[Extracted information Boundary: Start]

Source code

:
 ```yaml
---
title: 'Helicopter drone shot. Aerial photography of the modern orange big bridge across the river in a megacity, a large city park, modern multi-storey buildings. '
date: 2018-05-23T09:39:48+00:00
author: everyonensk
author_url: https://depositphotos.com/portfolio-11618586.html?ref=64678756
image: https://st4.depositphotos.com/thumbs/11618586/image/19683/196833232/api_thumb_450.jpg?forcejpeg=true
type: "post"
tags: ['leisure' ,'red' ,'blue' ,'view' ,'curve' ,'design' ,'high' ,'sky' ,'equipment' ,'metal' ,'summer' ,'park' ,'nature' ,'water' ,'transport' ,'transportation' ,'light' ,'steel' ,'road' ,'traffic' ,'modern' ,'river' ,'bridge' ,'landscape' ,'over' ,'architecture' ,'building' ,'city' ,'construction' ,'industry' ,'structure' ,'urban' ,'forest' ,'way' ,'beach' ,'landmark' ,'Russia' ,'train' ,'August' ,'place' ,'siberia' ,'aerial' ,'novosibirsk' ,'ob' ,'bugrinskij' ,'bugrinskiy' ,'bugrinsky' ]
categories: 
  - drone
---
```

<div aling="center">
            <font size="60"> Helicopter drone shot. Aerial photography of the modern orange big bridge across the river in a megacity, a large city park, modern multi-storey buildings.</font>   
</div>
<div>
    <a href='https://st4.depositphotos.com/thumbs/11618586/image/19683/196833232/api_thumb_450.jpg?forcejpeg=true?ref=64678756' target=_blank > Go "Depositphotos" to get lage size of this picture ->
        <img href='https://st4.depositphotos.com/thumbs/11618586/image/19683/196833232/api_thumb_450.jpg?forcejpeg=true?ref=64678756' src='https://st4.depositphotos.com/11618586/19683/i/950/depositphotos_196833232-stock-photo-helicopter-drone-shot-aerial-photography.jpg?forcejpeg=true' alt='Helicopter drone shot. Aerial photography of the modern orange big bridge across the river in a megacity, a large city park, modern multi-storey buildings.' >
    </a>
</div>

[Extracted information Boundary: End]

▸ **Activity**:
How many lines in the listing above contain "depositphotos"? Give the number and nothing else.

▸ **Task output**:
4